- Opening Delimiter -
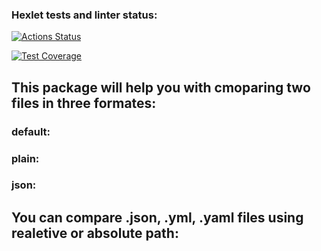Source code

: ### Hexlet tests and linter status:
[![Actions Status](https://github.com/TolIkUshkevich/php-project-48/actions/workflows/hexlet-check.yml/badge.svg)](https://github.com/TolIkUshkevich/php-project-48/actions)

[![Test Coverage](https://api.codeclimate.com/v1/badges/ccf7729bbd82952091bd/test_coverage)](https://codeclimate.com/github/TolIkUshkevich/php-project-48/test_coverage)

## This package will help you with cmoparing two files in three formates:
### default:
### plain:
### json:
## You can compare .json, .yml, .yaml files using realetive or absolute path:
- Closing Delimiter -
- Opening Delimiter -
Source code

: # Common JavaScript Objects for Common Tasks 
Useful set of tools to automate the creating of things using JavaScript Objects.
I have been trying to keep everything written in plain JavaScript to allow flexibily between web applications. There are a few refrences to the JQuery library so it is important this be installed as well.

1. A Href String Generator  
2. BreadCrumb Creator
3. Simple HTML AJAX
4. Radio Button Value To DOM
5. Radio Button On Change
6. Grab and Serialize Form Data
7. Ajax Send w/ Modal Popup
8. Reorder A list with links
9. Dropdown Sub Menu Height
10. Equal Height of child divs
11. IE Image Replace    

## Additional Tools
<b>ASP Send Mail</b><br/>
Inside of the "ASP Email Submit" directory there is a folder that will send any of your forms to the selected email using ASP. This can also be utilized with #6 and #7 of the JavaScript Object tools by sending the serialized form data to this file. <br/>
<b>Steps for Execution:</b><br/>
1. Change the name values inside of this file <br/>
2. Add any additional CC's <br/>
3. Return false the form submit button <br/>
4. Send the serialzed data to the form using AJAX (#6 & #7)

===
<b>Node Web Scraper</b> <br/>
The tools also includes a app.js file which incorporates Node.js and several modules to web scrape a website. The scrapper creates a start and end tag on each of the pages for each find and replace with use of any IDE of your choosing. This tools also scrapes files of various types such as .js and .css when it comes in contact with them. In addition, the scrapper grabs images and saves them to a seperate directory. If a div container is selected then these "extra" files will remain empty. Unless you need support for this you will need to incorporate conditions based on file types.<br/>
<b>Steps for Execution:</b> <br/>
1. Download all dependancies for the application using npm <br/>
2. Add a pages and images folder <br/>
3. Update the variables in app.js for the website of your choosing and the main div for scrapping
- Closing Delimiter -
- Opening Delimiter -
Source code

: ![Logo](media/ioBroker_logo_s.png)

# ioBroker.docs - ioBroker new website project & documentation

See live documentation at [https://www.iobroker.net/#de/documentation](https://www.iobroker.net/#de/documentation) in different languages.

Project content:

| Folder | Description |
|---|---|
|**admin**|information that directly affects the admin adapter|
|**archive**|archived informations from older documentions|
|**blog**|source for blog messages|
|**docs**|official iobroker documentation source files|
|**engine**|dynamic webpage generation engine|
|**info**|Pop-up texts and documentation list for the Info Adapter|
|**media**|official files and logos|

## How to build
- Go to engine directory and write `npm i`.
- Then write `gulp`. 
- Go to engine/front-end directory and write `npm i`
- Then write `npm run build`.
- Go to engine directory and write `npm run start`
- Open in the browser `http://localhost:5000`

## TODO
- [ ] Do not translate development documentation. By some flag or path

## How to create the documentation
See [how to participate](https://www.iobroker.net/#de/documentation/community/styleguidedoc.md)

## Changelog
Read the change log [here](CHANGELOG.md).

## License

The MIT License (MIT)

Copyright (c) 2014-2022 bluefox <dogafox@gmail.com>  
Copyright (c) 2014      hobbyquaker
- Closing Delimiter -
After locating the line holding "1. Change the" above, output exactly that line and every line after it through the line holding "<b>Node Web Scraper</b> <br/>". Include nothing else.

1. Change the name values inside of this file <br/>
2. Add any additional CC's <br/>
3. Return false the form submit button <br/>
4. Send the serialzed data to the form using AJAX (#6 & #7)

===
<b>Node Web Scraper</b> <br/>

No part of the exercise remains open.